MarkLogic stores all content in the UTF-8 encoding. If your files use a different encoding, you must specify that via the --encoding option so that the content can be correctly translated to UTF-8 when written to MarkLogic:

  • ./bin/flux import-files \
        --path source \ 
        --encoding ISO-8859-1 \
        --connection-string "flux-example-user:password@localhost:8004" \
        --permissions flux-example-role,read,flux-example-role,update
    
  • bin\flux import-files ^
        --path source ^
        --encoding ISO-8859-1 ^
        --connection-string "flux-example-user:password@localhost:8004" ^
        --permissions flux-example-role,read,flux-example-role,update
    

Importing large binary files

Flux can leverage MarkLogic’s support for large binary documents by importing binary files of any size. To ensure that binary files of any size can be loaded, consider using the --streaming option introduced in Flux 1.1.0. When this option is set, Flux will stream the contents of each file from its source directly into MarkLogic, thereby avoiding reading the contents of a file into memory.

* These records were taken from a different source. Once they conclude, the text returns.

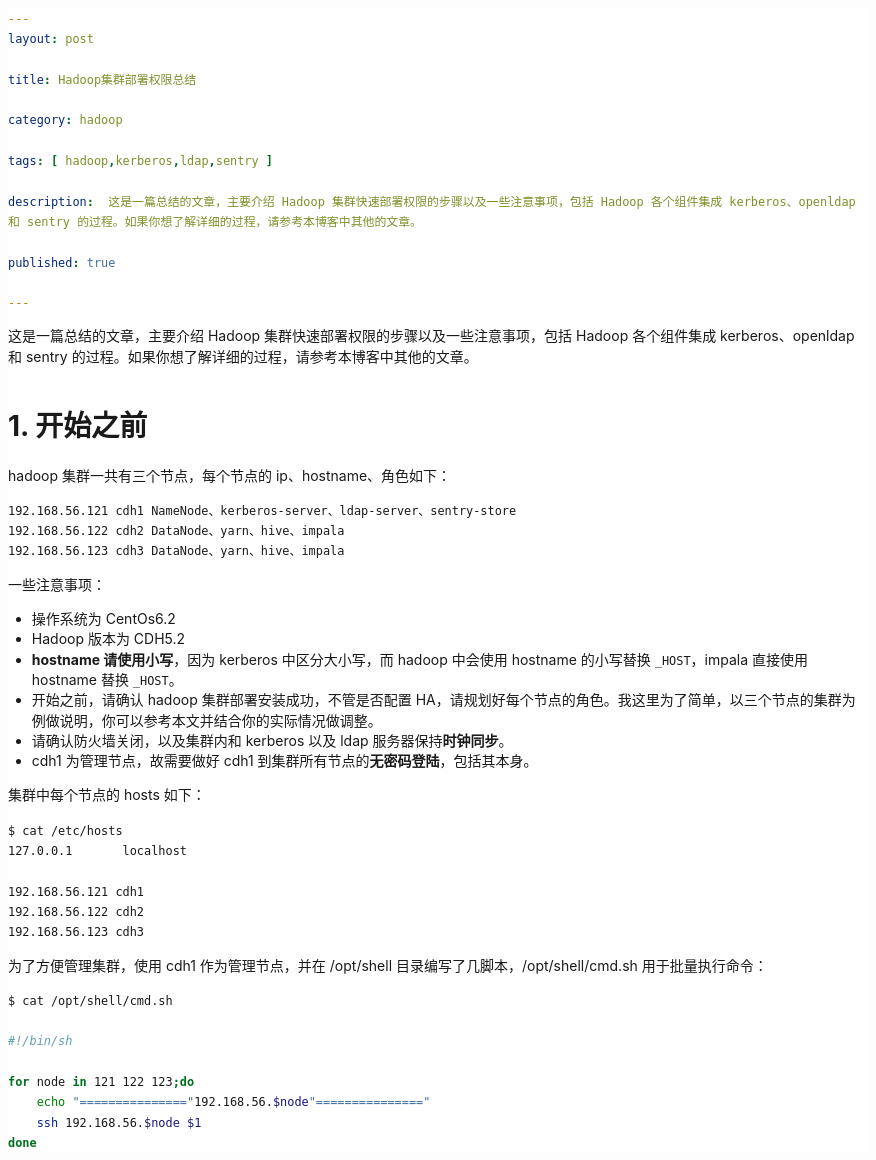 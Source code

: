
 ```yaml
---
layout: post

title: Hadoop集群部署权限总结

category: hadoop

tags: [ hadoop,kerberos,ldap,sentry ]

description:  这是一篇总结的文章，主要介绍 Hadoop 集群快速部署权限的步骤以及一些注意事项，包括 Hadoop 各个组件集成 kerberos、openldap 和 sentry 的过程。如果你想了解详细的过程，请参考本博客中其他的文章。

published: true

---
```


这是一篇总结的文章，主要介绍 Hadoop 集群快速部署权限的步骤以及一些注意事项，包括 Hadoop 各个组件集成 kerberos、openldap 和 sentry 的过程。如果你想了解详细的过程，请参考本博客中其他的文章。

# 1. 开始之前

hadoop 集群一共有三个节点，每个节点的 ip、hostname、角色如下：

```bash
192.168.56.121 cdh1 NameNode、kerberos-server、ldap-server、sentry-store
192.168.56.122 cdh2 DataNode、yarn、hive、impala
192.168.56.123 cdh3 DataNode、yarn、hive、impala
```

一些注意事项：

 - 操作系统为 CentOs6.2
 - Hadoop 版本为 CDH5.2
 - **hostname 请使用小写**，因为 kerberos 中区分大小写，而 hadoop 中会使用 hostname 的小写替换 `_HOST`，impala 直接使用 hostname 替换 `_HOST`。
 - 开始之前，请确认 hadoop 集群部署安装成功，不管是否配置 HA，请规划好每个节点的角色。我这里为了简单，以三个节点的集群为例做说明，你可以参考本文并结合你的实际情况做调整。
 - 请确认防火墙关闭，以及集群内和 kerberos 以及 ldap 服务器保持**时钟同步**。
 - cdh1 为管理节点，故需要做好 cdh1 到集群所有节点的**无密码登陆**，包括其本身。

集群中每个节点的 hosts 如下：

```bash
$ cat /etc/hosts
127.0.0.1       localhost

192.168.56.121 cdh1
192.168.56.122 cdh2
192.168.56.123 cdh3
```

为了方便管理集群，使用 cdh1 作为管理节点，并在 /opt/shell 目录编写了几脚本，/opt/shell/cmd.sh 用于批量执行命令：

```bash
$ cat /opt/shell/cmd.sh

#!/bin/sh

for node in 121 122 123;do
	echo "==============="192.168.56.$node"==============="
	ssh 192.168.56.$node $1
done
```
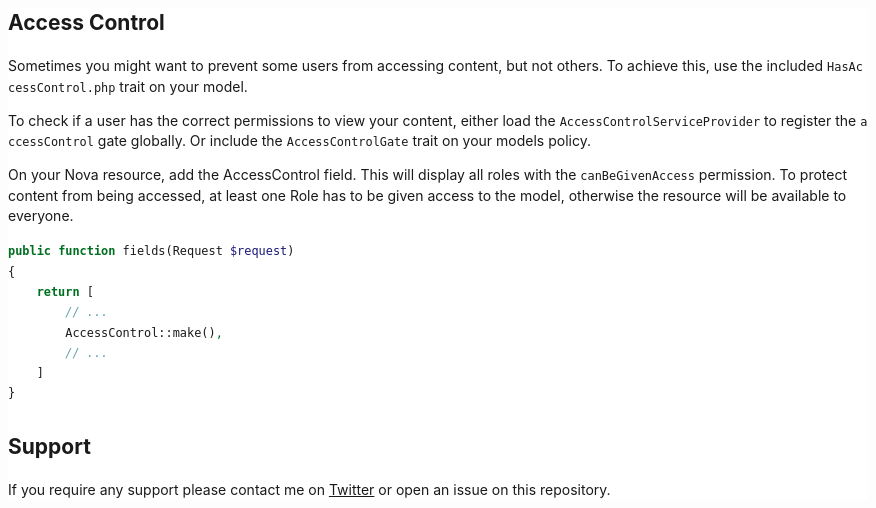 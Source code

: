 ## Access Control

Sometimes you might want to prevent some users from accessing content, but not others. To achieve this, use the included `HasAccessControl.php` trait on your model.

To check if a user has the correct permissions to view your content, either load the `AccessControlServiceProvider` to register the `accessControl` gate globally. Or include the `AccessControlGate` trait on your models policy.

On your Nova resource, add the AccessControl field. This will display all roles with the `canBeGivenAccess` permission. To protect content from being accessed, at least one Role has to be given access to the model, otherwise the resource will be available to everyone.

```php
public function fields(Request $request)
{
    return [
        // ...
        AccessControl::make(),
        // ...
    ]
}
```

## Support

If you require any support please contact me on [Twitter](https://twitter.com/m2de_io) or open an issue on this repository.
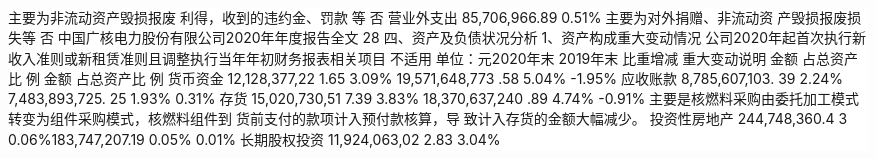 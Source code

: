主要为非流动资产毁损报废
利得，收到的违约金、罚款
等
否
营业外支出
85,706,966.89
0.51%
主要为对外捐赠、非流动资
产毁损报废损失等
否
中国广核电力股份有限公司2020年年度报告全文
28
四、资产及负债状况分析
1、资产构成重大变动情况
公司2020年起首次执行新收入准则或新租赁准则且调整执行当年年初财务报表相关项目
不适用
单位：元2020年末
2019年末
比重增减
重大变动说明
金额
占总资产比
例
金额
占总资产比
例
货币资金
12,128,377,22
1.65
3.09%
19,571,648,773
.58
5.04%
-1.95%
应收账款
8,785,607,103.
39
2.24%
7,483,893,725.
25
1.93%
0.31%
存货
15,020,730,51
7.39
3.83%
18,370,637,240
.89
4.74%
-0.91%
主要是核燃料采购由委托加工模式
转变为组件采购模式，核燃料组件到
货前支付的款项计入预付款核算，导
致计入存货的金额大幅减少。
投资性房地产
244,748,360.4
3
0.06%183,747,207.19
0.05%
0.01%
长期股权投资
11,924,063,02
2.83
3.04%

As streaming a file requires Flux to only send one document at a time to MarkLogic, you should not use this option when importing smaller files that easily fit into the memory available to Flux.

When using --streaming, the following options will have no effect due to Flux not reading the file contents into memory and always sending one file per request to MarkLogic:

  • --batch-size
  • --encoding
  • --failed-documents-path
  • --uri-template

You typically will also not want to use the --transform option as applying a REST transform in MarkLogic to a very large binary document may exhaust the amount of memory available to MarkLogic.

In addition, when streaming documents to MarkLogic, URIs will be encoded. For example, a file named my file.json will result in a URI of /my%20file.json. This is due to an issue in the MarkLogic REST API endpoint that will be resolved in a future server release.

Importing gzip files

To import gzip files with each file being decompressed before written to MarkLogic, include the --compression option with a value of GZIP. You can also import gzip files as-is - i.e. without decompressing them - by not including the --compression option. The --streaming option introduced in Flux 1.1.0 can also be used for very large gzip files that may not fit into the memory available to Flux or to MarkLogic.

Importing ZIP files

To import each entry in a ZIP file as a separate document, include the --compression option with a value of ZIP. Each document will have an initial URI based on both the absolute path of the ZIP file and the name of the ZIP entry. You can also use the --document-type option as described above to force a document type for any entry that has a file extension not recognized by MarkLogic. The --streaming option introduced in Flux 1.1.0 can also be used for ZIP files containing very large binary files that may not fit into the memory available to Flux or to MarkLogic.